Denmark Ready to Intervene in House Market in Euro-Peg FightPeter Levring
Denmark is monitoring its property market and is ready to act should the country’s efforts to defend its euro peg result in unsustainable house-price distortions.
Morten Oestergaard, the country’s economy minister, says such a scenario “may come in the second or third wave” of the economic cycle as the central bank drives its main interest rate well below zero to keep the krone pegged to the euro. “If you can make money on borrowing, it’s probably not healthy in the long run. We’ve been through a housing bubble and we’re pretty much back where we started,” he said in an interview on Monday.
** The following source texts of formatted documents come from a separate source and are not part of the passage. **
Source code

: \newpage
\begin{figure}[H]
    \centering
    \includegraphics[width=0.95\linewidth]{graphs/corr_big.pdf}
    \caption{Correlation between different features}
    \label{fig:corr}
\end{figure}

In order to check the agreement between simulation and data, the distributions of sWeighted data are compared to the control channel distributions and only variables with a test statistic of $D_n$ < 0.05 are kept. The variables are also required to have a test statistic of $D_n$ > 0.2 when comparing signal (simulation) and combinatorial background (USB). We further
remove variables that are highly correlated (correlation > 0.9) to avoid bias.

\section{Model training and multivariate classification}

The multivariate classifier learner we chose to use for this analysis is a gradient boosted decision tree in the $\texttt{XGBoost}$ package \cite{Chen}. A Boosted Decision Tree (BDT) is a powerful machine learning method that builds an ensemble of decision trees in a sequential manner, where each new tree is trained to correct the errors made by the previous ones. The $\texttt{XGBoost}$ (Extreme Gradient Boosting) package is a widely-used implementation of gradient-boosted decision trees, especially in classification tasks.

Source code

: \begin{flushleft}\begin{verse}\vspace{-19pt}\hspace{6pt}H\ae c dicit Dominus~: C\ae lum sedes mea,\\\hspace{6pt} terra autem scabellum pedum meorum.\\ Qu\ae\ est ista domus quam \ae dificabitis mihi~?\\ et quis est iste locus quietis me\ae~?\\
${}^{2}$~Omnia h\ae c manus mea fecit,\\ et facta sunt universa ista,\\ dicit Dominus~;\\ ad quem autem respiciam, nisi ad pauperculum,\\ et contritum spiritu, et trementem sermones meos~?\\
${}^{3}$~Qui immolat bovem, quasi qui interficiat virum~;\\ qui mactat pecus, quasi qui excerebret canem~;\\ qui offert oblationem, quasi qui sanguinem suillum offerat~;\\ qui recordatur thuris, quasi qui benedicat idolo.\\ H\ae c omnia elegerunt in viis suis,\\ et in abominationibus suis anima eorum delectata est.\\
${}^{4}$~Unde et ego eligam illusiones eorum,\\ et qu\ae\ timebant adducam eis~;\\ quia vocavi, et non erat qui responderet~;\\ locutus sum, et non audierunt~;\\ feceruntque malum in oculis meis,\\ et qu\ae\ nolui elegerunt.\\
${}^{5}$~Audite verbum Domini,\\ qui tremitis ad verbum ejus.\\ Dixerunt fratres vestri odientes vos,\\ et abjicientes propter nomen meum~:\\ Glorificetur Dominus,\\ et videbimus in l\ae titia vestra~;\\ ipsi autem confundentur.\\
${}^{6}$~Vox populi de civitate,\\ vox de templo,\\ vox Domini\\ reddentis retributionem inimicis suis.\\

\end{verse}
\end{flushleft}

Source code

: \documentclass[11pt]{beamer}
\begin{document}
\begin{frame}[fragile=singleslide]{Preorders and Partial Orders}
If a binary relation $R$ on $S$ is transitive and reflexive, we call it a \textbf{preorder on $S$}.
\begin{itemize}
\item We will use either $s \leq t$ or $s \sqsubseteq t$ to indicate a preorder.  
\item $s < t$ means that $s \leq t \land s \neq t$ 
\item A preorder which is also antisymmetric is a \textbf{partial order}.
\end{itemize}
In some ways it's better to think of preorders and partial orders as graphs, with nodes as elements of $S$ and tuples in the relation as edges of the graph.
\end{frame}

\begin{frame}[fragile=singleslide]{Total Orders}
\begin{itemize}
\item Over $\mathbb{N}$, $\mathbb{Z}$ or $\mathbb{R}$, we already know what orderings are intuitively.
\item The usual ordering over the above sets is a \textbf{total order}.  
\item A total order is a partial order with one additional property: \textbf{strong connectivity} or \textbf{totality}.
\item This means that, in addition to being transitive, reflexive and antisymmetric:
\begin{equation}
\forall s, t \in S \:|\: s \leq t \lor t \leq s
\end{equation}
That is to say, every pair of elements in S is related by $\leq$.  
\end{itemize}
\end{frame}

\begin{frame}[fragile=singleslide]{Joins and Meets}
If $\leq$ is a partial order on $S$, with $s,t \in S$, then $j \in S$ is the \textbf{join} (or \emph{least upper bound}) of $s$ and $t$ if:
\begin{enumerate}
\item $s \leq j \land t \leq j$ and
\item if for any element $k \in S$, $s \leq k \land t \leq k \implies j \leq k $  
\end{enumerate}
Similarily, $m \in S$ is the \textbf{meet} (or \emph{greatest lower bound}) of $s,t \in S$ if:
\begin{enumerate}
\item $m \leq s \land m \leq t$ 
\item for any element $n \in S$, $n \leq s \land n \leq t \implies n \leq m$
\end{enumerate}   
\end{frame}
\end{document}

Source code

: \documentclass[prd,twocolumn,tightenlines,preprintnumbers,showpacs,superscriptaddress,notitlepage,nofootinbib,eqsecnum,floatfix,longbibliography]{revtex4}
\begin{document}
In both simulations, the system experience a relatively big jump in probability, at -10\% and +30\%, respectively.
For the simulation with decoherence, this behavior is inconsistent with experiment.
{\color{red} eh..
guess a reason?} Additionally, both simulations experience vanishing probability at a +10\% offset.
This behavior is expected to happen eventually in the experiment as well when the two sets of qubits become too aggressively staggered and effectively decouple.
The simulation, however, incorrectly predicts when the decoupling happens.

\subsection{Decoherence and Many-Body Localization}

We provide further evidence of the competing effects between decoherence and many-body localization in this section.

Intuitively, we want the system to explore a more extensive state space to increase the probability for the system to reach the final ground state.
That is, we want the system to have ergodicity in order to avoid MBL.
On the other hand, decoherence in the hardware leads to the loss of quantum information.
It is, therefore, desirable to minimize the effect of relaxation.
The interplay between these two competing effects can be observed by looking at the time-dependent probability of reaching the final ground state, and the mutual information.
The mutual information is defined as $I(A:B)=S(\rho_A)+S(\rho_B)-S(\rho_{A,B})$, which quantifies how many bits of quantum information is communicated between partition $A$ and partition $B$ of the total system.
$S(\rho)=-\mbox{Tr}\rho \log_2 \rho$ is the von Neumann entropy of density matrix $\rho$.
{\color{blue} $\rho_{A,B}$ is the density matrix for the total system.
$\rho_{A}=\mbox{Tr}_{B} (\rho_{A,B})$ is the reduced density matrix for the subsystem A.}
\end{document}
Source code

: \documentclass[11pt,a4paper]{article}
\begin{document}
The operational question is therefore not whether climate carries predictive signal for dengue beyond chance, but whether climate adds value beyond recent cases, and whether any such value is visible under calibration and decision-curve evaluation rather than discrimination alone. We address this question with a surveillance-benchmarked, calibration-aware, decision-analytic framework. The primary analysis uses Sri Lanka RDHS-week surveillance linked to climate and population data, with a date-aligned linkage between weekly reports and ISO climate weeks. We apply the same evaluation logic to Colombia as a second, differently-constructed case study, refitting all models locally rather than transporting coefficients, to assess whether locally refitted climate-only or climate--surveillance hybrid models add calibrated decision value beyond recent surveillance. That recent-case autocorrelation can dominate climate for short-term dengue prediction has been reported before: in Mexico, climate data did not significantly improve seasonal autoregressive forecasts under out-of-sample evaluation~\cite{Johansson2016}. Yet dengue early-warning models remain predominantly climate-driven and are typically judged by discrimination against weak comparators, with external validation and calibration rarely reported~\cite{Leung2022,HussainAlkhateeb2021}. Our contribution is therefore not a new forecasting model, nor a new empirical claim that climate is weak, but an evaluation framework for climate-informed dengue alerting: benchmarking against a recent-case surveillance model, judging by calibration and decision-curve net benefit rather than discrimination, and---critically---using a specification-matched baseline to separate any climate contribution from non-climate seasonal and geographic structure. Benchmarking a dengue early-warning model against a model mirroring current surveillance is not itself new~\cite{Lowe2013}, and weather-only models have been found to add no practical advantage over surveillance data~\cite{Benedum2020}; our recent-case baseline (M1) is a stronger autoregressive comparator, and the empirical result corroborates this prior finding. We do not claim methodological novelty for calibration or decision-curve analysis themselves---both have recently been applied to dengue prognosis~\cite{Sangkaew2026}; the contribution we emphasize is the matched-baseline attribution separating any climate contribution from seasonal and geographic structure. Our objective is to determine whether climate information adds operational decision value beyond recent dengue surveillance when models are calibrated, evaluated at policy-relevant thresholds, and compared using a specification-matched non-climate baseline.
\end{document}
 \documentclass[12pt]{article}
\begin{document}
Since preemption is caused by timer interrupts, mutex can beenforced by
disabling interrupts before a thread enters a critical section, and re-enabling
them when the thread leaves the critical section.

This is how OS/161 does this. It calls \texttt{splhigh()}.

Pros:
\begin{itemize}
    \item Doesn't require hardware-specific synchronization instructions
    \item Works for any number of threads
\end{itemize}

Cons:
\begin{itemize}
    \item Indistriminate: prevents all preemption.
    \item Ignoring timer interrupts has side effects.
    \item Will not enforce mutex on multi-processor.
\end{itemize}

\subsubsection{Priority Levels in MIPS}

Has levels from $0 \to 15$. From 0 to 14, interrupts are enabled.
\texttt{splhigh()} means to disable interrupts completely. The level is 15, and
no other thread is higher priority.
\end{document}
The central bank has spent the past two months fighting speculation it will follow Switzerland and abandon its ties to the euro. Oestergaard says any comparison between the two countries is flawed because Denmark’s euro peg is a non-negotiable part of its economic policy foundation, not a temporary response to a crisis.
To defend the Danish currency peg, Governor Lars Rohde has cut the benchmark deposit rate to minus 0.75 percent and built up record foreign reserves, equivalent to about 40 percent of gross domestic product. Government bond sales have been suspended to cut the supply of krone assets investors can hold, and the debt office for a third consecutive time since mid-February rejected all bids for Treasury bills at an auction on Wednesday.
The latest capital-flow data suggest those measures are making an impression, prompting hedge funds and other investors to abandon their bets against Denmark’s peg. London-based LNG Capital said in February it was no longer hedged against a collapse of the Danish currency regime, while Danish pension fund PFA A/S said the same month krone assets were losing their appeal.
The krone lost as much as 0.15 percent against the euro on Wednesday, its biggest decline since Feb. 20, based on closing prices.
“The political mandate is so strong that nobody’s really questioning the top priority being that Denmark maintain its peg,” the 38-year-old Oestergaard said. He became economy minister in September, after his predecessor, Margrethe Vestager, left the Danish government to become the European Union’s competition commissioner.
The extreme measures taken to defend the currency regime have driven down interest rates across Danish debt markets, with the shortest-term mortgage bonds trading at negative yields. That means that, but for an administrative fee charged by banks, borrowers would be paid to take on more debt.
The development has already driven up house prices, with some parts of Copenhagen witnessing levels that exceed their 2007 peak. By 2008, Denmark’s housing bubble had burst, sending the nation into a recession that undermined consumer demand for half a decade.
In a report published on Wednesday, Nordea Bank AB warned that Denmark’s defense of its currency regime risks fueling another housing bubble. Given the pressure on interest rates coming from the European Central Bank’s bond purchases, it’s difficult to assess when monetary conditions might normalize in Denmark, Nordea said.
Even before Denmark’s currency defense drove rates below zero, policy makers and regulators were discussing how to protect the housing market from future imbalances. Banks are under pressure to scale back issuance of one-year bonds used to refinance home loans as long as 30 years and the central bank has consistently criticized households’ addiction to interest-only mortgages.
Though the government isn’t discussing a housing market intervention for the time being, “we’re monitoring” the situation “to see where it may lead us, if it continues,” Oestergaard said. “All discussions are then on how we intervene in the housing market,” leaving the peg’s defense to the central bank, he said.
To be sure, Denmark’s negative interest rates represent a much-needed stimulus package and are helping an economy that’s still about 3 percent smaller than it was in 2007. After falling in January, consumer prices rose just 0.2 percent on an annual basis in February, to about one-tenth the level the ECB targets.
“For an economy in a slow recovery, low interest rates and low oil prices are good,” Oestergaard said. “The question is then whether we’ll arrive at a situation that requires us to develop political measures that counter” the risk of overheating. “I think you can develop a scenario where cheap money overheats the economy, but that’s still a few years away.”